> [WHAT THE EXERCISE ASKS] Copy, from the entries below, each line where the word "have" can be found.

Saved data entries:
________________________________________

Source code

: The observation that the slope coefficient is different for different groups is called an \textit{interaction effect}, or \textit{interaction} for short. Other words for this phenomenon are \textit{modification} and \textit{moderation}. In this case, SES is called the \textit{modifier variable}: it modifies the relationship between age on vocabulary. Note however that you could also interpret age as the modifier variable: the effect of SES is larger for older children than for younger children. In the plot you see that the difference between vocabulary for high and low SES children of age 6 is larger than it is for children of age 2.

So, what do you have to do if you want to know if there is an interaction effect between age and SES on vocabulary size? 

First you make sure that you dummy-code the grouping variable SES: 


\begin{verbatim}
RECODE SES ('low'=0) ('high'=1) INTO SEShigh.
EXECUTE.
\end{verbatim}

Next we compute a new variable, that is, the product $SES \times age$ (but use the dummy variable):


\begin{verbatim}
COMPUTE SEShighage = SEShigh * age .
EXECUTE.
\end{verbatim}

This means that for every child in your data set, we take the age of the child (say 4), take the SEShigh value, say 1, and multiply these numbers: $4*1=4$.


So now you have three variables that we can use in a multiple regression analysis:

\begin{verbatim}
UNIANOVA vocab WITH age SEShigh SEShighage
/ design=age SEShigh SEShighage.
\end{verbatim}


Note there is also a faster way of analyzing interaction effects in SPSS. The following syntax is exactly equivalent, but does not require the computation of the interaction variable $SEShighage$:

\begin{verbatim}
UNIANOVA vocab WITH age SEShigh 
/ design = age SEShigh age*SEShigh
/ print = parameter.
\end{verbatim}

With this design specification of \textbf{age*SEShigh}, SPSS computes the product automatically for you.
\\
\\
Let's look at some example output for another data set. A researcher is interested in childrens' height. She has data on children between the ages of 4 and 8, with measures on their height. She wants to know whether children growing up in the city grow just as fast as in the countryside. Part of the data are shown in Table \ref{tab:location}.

________________________________________

> [RESPONSE TO THE TASK]
So, what do you have to do if you want to know if there is an interaction effect between age and SES on vocabulary size? 
So now you have three variables that we can use in a multiple regression analysis:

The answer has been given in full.